Introduction: Piezoelectric biomaterials are of significant interest for regenerative medicine due to their ability to stimulate cell proliferation and differentiation. Polylactide (PLA) is a bioresorbablepiezoelectric polymer classified by the FDA as GRAS, but its bioactivity is limited. Nanohydroxyapatite(nHA) has excellent osteoinductivity and biocompatibility. The aim of the study was to develop a PLA/nHA composite and comprehensively evaluate the effect of nHA addition on physico-chemical properties and biocompatibility.
Methods: nHA particles were synthesized by chemical precipitation at pH 9-11. The precipitate was washed and dried at 120°C. Composite materials in the form of films were obtained by irrigation from a solution. Granules of PLA weighing 0.5 g were dissolved in 14.3 ml of methylene chloride, 10 wt.% nHA was added, and the resulting suspension was poured into a Petri dish and naturally dried. The obtained films were characterized by FTIR, XPS, and DSC methods, and the wetting angle was measured. Biocompatibility was assessed using a resazurin test on osteosarcoma MG-63 cells for 24, 48, and 72 hours.
Results: FTIR spectra confirmed the successful incorporation of nHA into the PLA matrix by the characteristic bands of phosphate groups at 560, 600, and 1020 cm-1. The DSC analysis showed that the addition of nHA slightly changes the thermophysical properties.

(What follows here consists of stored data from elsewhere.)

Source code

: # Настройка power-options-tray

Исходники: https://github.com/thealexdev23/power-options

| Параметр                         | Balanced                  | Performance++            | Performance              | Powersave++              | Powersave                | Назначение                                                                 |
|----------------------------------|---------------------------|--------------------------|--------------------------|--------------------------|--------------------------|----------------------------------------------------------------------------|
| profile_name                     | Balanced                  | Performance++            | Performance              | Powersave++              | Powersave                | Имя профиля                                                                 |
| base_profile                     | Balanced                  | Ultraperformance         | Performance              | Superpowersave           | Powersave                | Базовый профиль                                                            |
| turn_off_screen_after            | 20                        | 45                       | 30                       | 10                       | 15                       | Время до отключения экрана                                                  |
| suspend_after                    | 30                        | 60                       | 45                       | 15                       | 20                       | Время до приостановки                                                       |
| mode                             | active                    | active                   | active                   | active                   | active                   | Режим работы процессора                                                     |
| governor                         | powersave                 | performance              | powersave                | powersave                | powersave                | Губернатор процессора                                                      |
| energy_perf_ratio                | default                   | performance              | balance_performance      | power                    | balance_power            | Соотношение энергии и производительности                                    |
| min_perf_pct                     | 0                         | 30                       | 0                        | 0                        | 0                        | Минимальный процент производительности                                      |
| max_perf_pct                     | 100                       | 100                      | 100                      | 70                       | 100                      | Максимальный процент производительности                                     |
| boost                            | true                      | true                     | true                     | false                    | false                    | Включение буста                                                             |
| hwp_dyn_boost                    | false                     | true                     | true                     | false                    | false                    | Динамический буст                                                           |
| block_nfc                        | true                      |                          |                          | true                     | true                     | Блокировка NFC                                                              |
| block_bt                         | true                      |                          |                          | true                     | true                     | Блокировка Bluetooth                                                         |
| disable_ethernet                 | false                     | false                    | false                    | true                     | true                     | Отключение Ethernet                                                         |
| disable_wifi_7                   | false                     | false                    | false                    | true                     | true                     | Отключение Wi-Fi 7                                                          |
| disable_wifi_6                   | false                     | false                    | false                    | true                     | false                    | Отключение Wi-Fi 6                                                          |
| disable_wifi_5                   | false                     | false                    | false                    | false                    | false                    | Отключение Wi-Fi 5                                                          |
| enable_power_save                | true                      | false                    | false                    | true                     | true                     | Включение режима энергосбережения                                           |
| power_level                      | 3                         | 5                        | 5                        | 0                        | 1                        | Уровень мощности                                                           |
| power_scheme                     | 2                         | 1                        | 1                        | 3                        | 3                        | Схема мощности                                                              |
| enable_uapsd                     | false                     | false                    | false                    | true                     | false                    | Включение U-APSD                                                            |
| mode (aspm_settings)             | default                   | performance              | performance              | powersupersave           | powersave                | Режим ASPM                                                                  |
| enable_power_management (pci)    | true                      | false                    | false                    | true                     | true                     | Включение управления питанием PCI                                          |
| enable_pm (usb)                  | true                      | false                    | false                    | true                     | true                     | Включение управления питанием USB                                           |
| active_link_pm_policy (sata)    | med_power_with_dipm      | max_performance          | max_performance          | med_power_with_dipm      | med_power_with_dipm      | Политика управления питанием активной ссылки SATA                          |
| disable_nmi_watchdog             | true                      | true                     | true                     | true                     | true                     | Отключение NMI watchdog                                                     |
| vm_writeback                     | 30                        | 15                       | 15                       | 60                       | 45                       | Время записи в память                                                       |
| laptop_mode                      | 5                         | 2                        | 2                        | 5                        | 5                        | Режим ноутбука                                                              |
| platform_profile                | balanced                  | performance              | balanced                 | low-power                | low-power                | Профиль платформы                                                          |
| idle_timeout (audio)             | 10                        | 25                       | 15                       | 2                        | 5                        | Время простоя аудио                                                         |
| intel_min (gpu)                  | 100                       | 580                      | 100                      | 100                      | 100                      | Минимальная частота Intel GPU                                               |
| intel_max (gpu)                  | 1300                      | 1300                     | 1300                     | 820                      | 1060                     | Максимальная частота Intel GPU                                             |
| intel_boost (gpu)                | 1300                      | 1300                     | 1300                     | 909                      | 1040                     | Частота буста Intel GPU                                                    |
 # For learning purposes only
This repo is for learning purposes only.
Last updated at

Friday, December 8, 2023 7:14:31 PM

XPS analysis revealed C-O, C=O, C-C, and O=C-O bonds in pure PLA, while Ca and P were not detected on the surface of PLA/nHA. With the introduction of nHA, the wetting angle decreased from 84.9° to 71.2°. The rezazurin test demonstrated the biocompatibility of PLA and PLA/nHA, with the viability of MG-63 cells > 70% at all time points.
Conclusions: PLA/nHA composite films have been successfully obtained. The addition of nHA improves the hydrophilicity of the surface and provides high biocompatibility, which is of interest for use in tissue engineering.